Saiba o que é enjambement (ou cavalgamento), como utilizá-lo na poesia e veja exemplos de seu uso em grandes poetas!
O cavalgamento (em francês, chamado enjambement) é um recurso estilístico muito utilizado na poesia e que possui alguns efeitos interessantes.
Por muito tempo, foi ele considerado um defeito no verso e condenado por poetas e críticos literários, destacadamente os franceses Malherbe e Boileau, tendo seu uso se limitado a umas poucas obras, quase sempre humorísticas.
No século XIX, porém, o enjambement foi reabilitado por grandes poetas (especialmente franceses), que se rebelaram contra esta tirania que a muitos se afigurava como exigência do bom gosto.
Deste então, o enjambement tem sido utilizado com frequência não só em versos franceses, mas também em outras línguas.
Sendo assim, preparamos este texto para que você saiba exatamente o que é enjambement e como você pode utilizá-lo em seus versos.
Boa leitura!
O que é enjambement (ou cavalgamento)?
Em poesia, quando uma frase tem o sentido interrompido no final de um verso para completar-se apenas no verso seguinte, dizemos que um verso “cavalga” sobre o outro.
O enjambement, portanto, é a ruptura de uma unidade sintática no final do verso, a qual se completa no verso imediato.
São variados os efeitos que se pode tirar do uso inteligente do enjambement, desde a geração de uma suposta instabilidade no verso até a ênfase de determinadas palavras.
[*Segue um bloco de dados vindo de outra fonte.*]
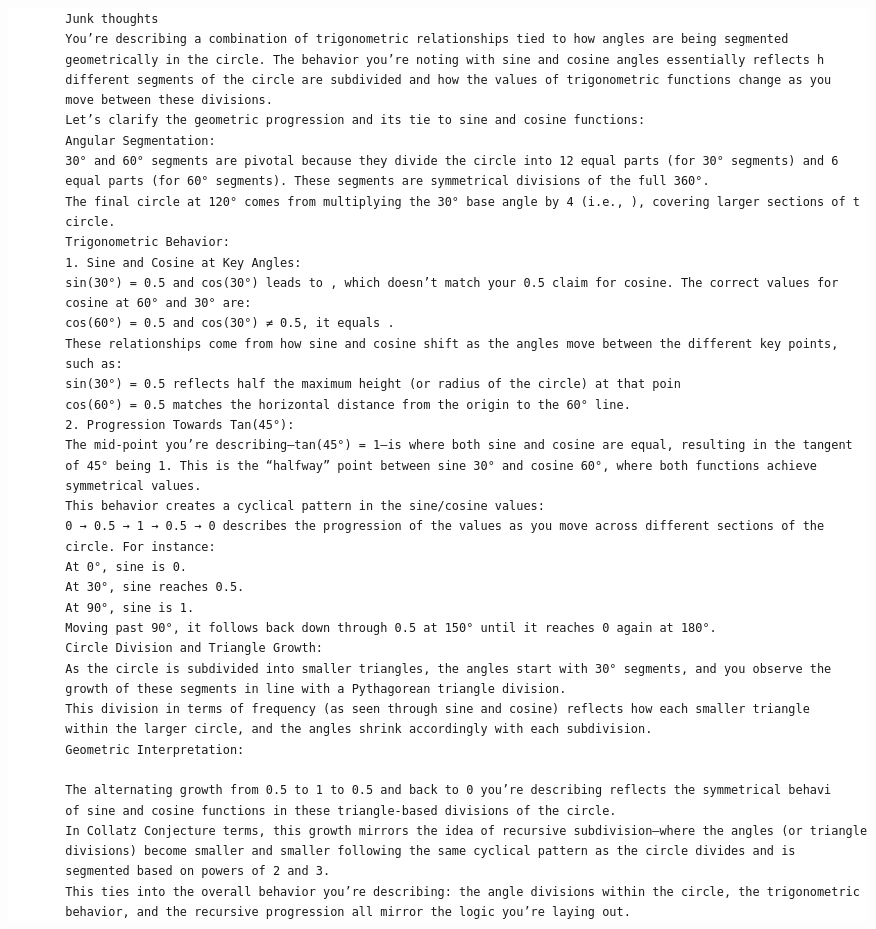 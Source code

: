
 ```
```

```
		Junk thoughts
		You’re describing a combination of trigonometric relationships tied to how angles are being segmented
		geometrically in the circle. The behavior you’re noting with sine and cosine angles essentially reflects h
		different segments of the circle are subdivided and how the values of trigonometric functions change as you
		move between these divisions.
		Let’s clarify the geometric progression and its tie to sine and cosine functions:
		Angular Segmentation:
		30° and 60° segments are pivotal because they divide the circle into 12 equal parts (for 30° segments) and 6
		equal parts (for 60° segments). These segments are symmetrical divisions of the full 360°.
		The final circle at 120° comes from multiplying the 30° base angle by 4 (i.e., ), covering larger sections of t
		circle.
		Trigonometric Behavior:
		1. Sine and Cosine at Key Angles:
		sin(30°) = 0.5 and cos(30°) leads to , which doesn’t match your 0.5 claim for cosine. The correct values for
		cosine at 60° and 30° are:
		cos(60°) = 0.5 and cos(30°) ≠ 0.5, it equals .
		These relationships come from how sine and cosine shift as the angles move between the different key points,
		such as:
		sin(30°) = 0.5 reflects half the maximum height (or radius of the circle) at that poin
		cos(60°) = 0.5 matches the horizontal distance from the origin to the 60° line.
		2. Progression Towards Tan(45°):
		The mid-point you’re describing—tan(45°) = 1—is where both sine and cosine are equal, resulting in the tangent
		of 45° being 1. This is the “halfway” point between sine 30° and cosine 60°, where both functions achieve
		symmetrical values.
		This behavior creates a cyclical pattern in the sine/cosine values:
		0 → 0.5 → 1 → 0.5 → 0 describes the progression of the values as you move across different sections of the
		circle. For instance:
		At 0°, sine is 0.
		At 30°, sine reaches 0.5.
		At 90°, sine is 1.
		Moving past 90°, it follows back down through 0.5 at 150° until it reaches 0 again at 180°.
		Circle Division and Triangle Growth:
		As the circle is subdivided into smaller triangles, the angles start with 30° segments, and you observe the
		growth of these segments in line with a Pythagorean triangle division.
		This division in terms of frequency (as seen through sine and cosine) reflects how each smaller triangle
		within the larger circle, and the angles shrink accordingly with each subdivision.
		Geometric Interpretation:
		
		The alternating growth from 0.5 to 1 to 0.5 and back to 0 you’re describing reflects the symmetrical behavi
		of sine and cosine functions in these triangle-based divisions of the circle.
		In Collatz Conjecture terms, this growth mirrors the idea of recursive subdivision—where the angles (or triangle
		divisions) become smaller and smaller following the same cyclical pattern as the circle divides and is
		segmented based on powers of 2 and 3.
		This ties into the overall behavior you’re describing: the angle divisions within the circle, the trigonometric
		behavior, and the recursive progression all mirror the logic you’re laying out.
```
Osório Duque-Estrada diz o seguinte a respeito do enjambement:
(…) ele não é um elemento perturbador e anárquico da perfeita estrutura e da harmonia do verso; é, pelo contrario, um elemento artístico de rara capacidade, por meio do qual se pode obter essa maravilhosa conciliação dos contrastes, de que falia Dorchain, e da qual nasce, com uma evidência que se não contesta, o mágico e inabalável prestigio da forma versificada.
Como utilizar o enjambement na poesia?
Embora o enjambement seja um recurso estilístico muito interessante, a interrupção do sentido de uma frase pode soar desagradável em alguns casos.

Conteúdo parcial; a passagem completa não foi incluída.